One of the challenges is that the MEGA65 Hypervisor is only 16KB, including boot-up code, file system, freezing and task swapping, and a bunch of other miscellaneous other little things. This means we have to be very careful about what we put in there. Thus, for now at least, FAT file creation will also require the specification of the file length. This means that we can have a call that allows writing data at any offset of a file, without having to worry about allocating space at that point in time. It also means that we can fairly easily enforce that all files we create will have contiguous on-disk storage, which is important for D81 disk images, because the hardware support for disk images requires that they exist as a single contiguous slab on the disk, so that the hardware doesn't need to know anything about the FAT file system.
So, the first routine we need is one that can find a contiguous set of clusters that are free, and that are a candidate for hosting a file. On the one hand, this is a very simple routine: All it has to do is to iterate through the cluster list, counting the number of consecutive empties, and resetting that count if it finds one already allocated, and continue until it reaches either the end of the partition, or finds the required number of consecutive unallocated clusters. Of course, when you are manipulating 32-bit values on an 8-bit computer, everything ends up more complicated than you would like. Here is my first go at implementing this (which I won't be able to easily test, until I have the rest of the routines in place):
dos_find_contiguous_free_space:
; Find a piece of free space in the specified file system
; (dos_default_disk), and return the first cluster number
; if it can be found.
;
; INPUT: dos_dirent_length = # of clusters required
; OUTPUT: dos_opendir_cluster = first cluster
; C flag set on success, clear on failure.
;
; FAT32 file systems have the expected first cluster free
; stored in the 2nd sector of the file system at offset
; $1EC (actually, this may point to the last allocated cluster).

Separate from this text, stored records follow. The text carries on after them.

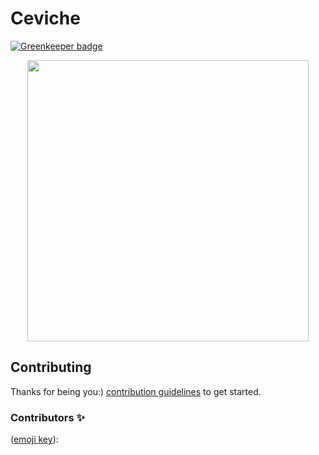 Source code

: # Ceviche

[![Greenkeeper badge](https://badges.greenkeeper.io/Jordan-Gilliam/ceviche.svg)](https://greenkeeper.io/)

<p align="center"><img src="https://raw.githubusercontent.com/nrwl/nx/master/nx-logo.png" width="450"></p>

## Contributing

Thanks for being you:)
[contribution guidelines](./CONTRIBUTING.md) to get started.

### Contributors ✨

([emoji key](https://allcontributors.org/docs/en/emoji-key)):

<!-- ALL-CONTRIBUTORS-LIST:START - Do not remove or modify this section -->
<!-- prettier-ignore-start -->
<!-- markdownlint-disable -->
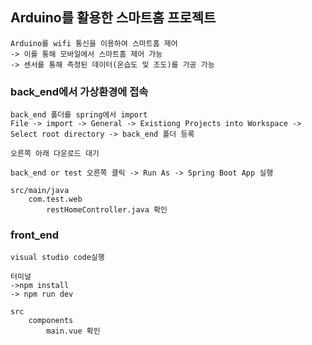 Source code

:## Arduino를 활용한 스마트홈 프로젝트
    Arduino를 wifi 통신을 이용하여 스마트홈 제어  
    -> 이를 통해 모바일에서 스마트홈 제어 가능  
    -> 센서를 통해 측정된 데이터(온습도 및 조도)를 가공 가능  

### back_end에서 가상환경에 접속 
        
    back_end 폴더를 spring에서 import 
    File -> import -> General -> Existiong Projects into Workspace -> 
    Select root directory -> back_end 폴더 등록
    
    오른쪽 아래 다운로드 대기
    
    back_end or test 오른쪽 클릭 -> Run As -> Spring Boot App 실행
    
    src/main/java
        com.test.web
            restHomeController.java 확인

### front_end 

    visual studio code실행
    
    터미널
    ->npm install
    -> npm run dev
        
    src
        components
            main.vue 확인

; This field is only a suggestion however, to accelerate allocation,
; and thus should not be relied upon, but rather to allow quick
; skipping of the already allocated area of disk.
;
; The number of clusters we need to allocate is to be provided in
; dos_opendir_cluster as a 32-bit value, thus allowing for files
; upto 2^32 * cluster size bytes long to be created.
; (Note that in practice files are limited to 2GiB - 1 bytes for
; total compatibility, and 4GiB -1 for fairly decent compatibility,
; and 256GiB - 1 if we implement the FAT+ specification
; (http://www.fdos.org/kernel/fatplus.txt.1) in the appropriate places
; at some point, which we will likely do, as it is really very simple.

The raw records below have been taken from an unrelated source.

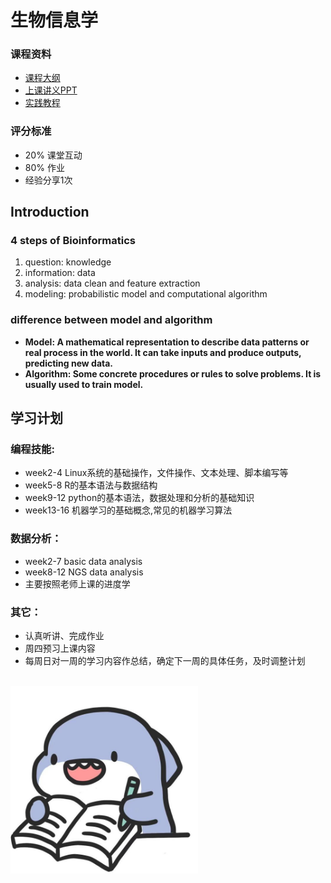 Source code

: # 生物信息学

### 课程资料
- [课程大纲]( https://365.kdocs.cn/l/caAbfIt5y8Fk "syllabus")
- [上课讲义PPT](https://cloud.tsinghua.edu.cn/d/dcbb0944631a4291b34c/?p=%2F&mode=list "ppt" )  
- [实践教程](https://book.ncrnalab.org/teaching "tuourial" )

### 评分标准
- 20% 课堂互动
- 80% 作业
- 经验分享1次

## Introduction
### 4 steps of Bioinformatics
1. question: knowledge
2. information: data
3. analysis: data clean and feature extraction
4. modeling: probabilistic model and computational algorithm

### difference between model and algorithm
- **Model: A mathematical representation to describe data patterns or real process in the world. It can take inputs and produce outputs, predicting new data.**
- **Algorithm: Some concrete procedures or rules to solve problems. It is usually used to train model.**

## 学习计划
### 编程技能:
- week2-4 Linux系统的基础操作，文件操作、文本处理、脚本编写等
- week5-8 R的基本语法与数据结构
- week9-12 python的基本语法，数据处理和分析的基础知识
- week13-16 机器学习的基础概念,常见的机器学习算法 

### 数据分析：
- week2-7 basic data analysis
- week8-12 NGS data analysis
- 主要按照老师上课的进度学


### 其它：
- 认真听讲、完成作业
- 周四预习上课内容
- 每周日对一周的学习内容作总结，确定下一周的具体任务，及时调整计划

<br>
<img src="https://github.com/hhhokw/hhhokw.github.io/blob/main/8718367adab44aed4e765e1181cc2f09a08bfb60.jpeg?raw=true" alt="小鲨鱼要努力学习" width="300" />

; Mostly we just have to use 40 bit offsets for file lengths.
; Let's start with a completely naive algorithm:
; 1. Begin at cluster 2. Reset # of contiguous clusters found to zero.
; Remember this cluster as candidatee starting point.

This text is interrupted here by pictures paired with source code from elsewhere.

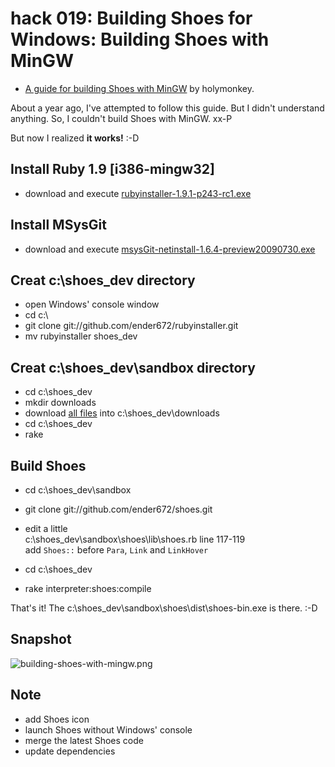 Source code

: hack 019: Building Shoes for Windows: Building Shoes with MinGW
===============================================================

- [A guide for building Shoes with MinGW](http://www.holymonkey.com/building-shoes-in-windows) by holymonkey.

About a year ago, I've attempted to follow this guide. But I didn't understand anything. So, I couldn't build Shoes with MinGW. xx-P

But now I realized **it works!** :-D


Install Ruby 1.9 [i386-mingw32]
-------------------------------

- download and execute [rubyinstaller-1.9.1-p243-rc1.exe](http://rubyforge.org/frs/download.php/66872/rubyinstaller-1.9.1-p243-rc1.exe)


Install MSysGit
---------------

- download and execute [msysGit-netinstall-1.6.4-preview20090730.exe](http://msysgit.googlecode.com/files/msysGit-netinstall-1.6.4-preview20090730.exe)


Creat c:\shoes_dev directory
----------------------------

- open Windows' console window
- cd c:\
- git clone git://github.com/ender672/rubyinstaller.git
- mv rubyinstaller shoes_dev


Creat c:\shoes_dev\sandbox directory
------------------------------------

- cd c:\shoes_dev
- mkdir downloads
- download [all files](http://www.rin-shun.com/shoes/MinGW/downloads/) into c:\shoes_dev\downloads
- cd c:\shoes_dev
- rake


Build Shoes
-----------

- cd c:\shoes_dev\sandbox
- git clone git://github.com/ender672/shoes.git

- edit a little    
  c:\shoes_dev\sandbox\shoes\lib\shoes.rb line 117-119    
  add `Shoes::` before `Para`, `Link` and `LinkHover`   

- cd c:\shoes_dev
- rake interpreter:shoes:compile

That's it! The c:\shoes_dev\sandbox\shoes\dist\shoes-bin.exe is there. :-D


Snapshot
--------

![building-shoes-with-mingw.png](http://github.com/ashbb/shoes_hack_note/raw/master/img/building-shoes-with-mingw.png)


Note
----
- add Shoes icon
- launch Shoes without Windows' console
- merge the latest Shoes code
- update dependencies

; 2. If current cluster not free, advance to next cluster number, reset
; contiguous free cluster count. Remember the newly advanced cluster
; number as candidate starting point.
; 3. If current cluster is free, increase contiguous free clusters found.
; If equal to desired number, return candidate cluster number.
; 4. Repeat 2 and 3 above until end of file system is reached (and return
; an error), or until step 3 has returned success.
;
; This algorithm can be made more efficient by using the last allocated
; cluster number field as an alternative starting point, and only if that
; fails, retrying beginning at cluster 2.
; So the state we need to keep track of is:
; dos_opendir_cluster = current cluster we are considering as candidate starting point.
; dos_file_loadaddress = current cluster being tested for vacancy.
; dos_dirent_length = number of clusters required, in total.
; dos_dirent_cluster = number of clusters required, from this point
; (i.e., the total minus the number we have already found contiguously free).
; current_disk[fs_fat32_cluster_count] = number of clusters in disk
; (and thus the end point of our search).
;
; Other than that, we just need to advance our way linearly through the FAT sectors.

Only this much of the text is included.